### Your assignment
Look through the data below, tally the lines where "specify" occurs, and write the total alone.

[[ Information given, beginning ]]

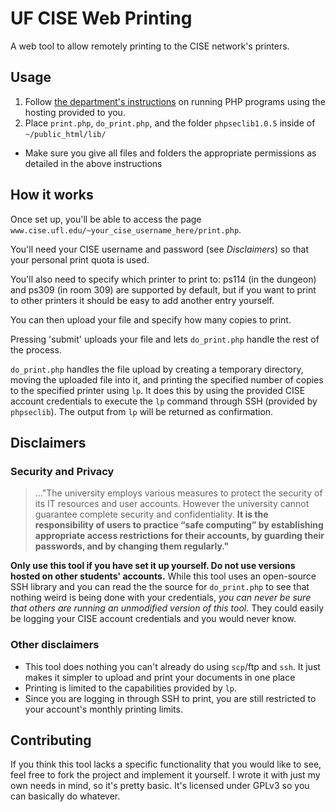 # UF CISE Web Printing
A web tool to allow remotely printing to the CISE network's printers.

## Usage
1. Follow [the department's instructions](https://www.cise.ufl.edu/help/web/php) on running PHP programs using the hosting  provided to you.
2. Place `print.php`, `do_print.php`, and the folder `phpseclib1.0.5` inside of `~/public_html/lib/` 
  * Make sure you give all files and folders the appropriate permissions as detailed in the above instructions

## How it works
Once set up, you'll be able to access the page `www.cise.ufl.edu/~your_cise_username_here/print.php`.

You'll need your CISE username and password (see _Disclaimers_) so that your personal print quota is used.

You'll also need to specify which printer to print to: ps114 (in the dungeon) and ps309 (in room 309) are supported by default, but if you want to print to other printers it should be easy to add another entry yourself.

You can then upload your file and specify how many copies to print.

Pressing 'submit' uploads your file and lets `do_print.php` handle the rest of the process.

`do_print.php` handles the file upload by creating a temporary directory, moving the uploaded file into it, and printing the specified number of copies to the specified printer using `lp`. It does this by using the provided CISE account credentials to execute the `lp` command through SSH (provided by `phpseclib`). The output from `lp` will be returned as confirmation.

## Disclaimers
### Security and Privacy
>..."The university employs various measures to protect the security of its IT resources and user accounts. However the university cannot guarantee complete security and confidentiality. **It is the responsibility of users to practice “safe computing” by establishing appropriate access restrictions for their accounts, by guarding their passwords, and by changing them regularly."**

**Only use this tool if you have set it up yourself. Do not use versions hosted on other students' accounts.**
While this tool uses an open-source SSH library and you can read the the source for `do_print.php` to see that nothing weird is being done with your credentials, _you can never be sure that others are running an unmodified version of this tool_. They could easily be logging your CISE account credentials and you would never know.

### Other disclaimers
  * This tool does nothing you can't already do using `scp`/ftp and `ssh`. It just makes it simpler to upload and print your documents in one place
  * Printing is limited to the capabilities provided by `lp`.
  * Since you are logging in through SSH to print, you are still restricted to your account's monthly printing limits.

## Contributing
If you think this tool lacks a specific functionality that you would like to see, feel free to fork the project and implement it yourself. I wrote it with just my own needs in mind, so it's pretty basic. It's licensed under GPLv3 so you can basically do whatever.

[[ Information given, end ]]

### Written response
2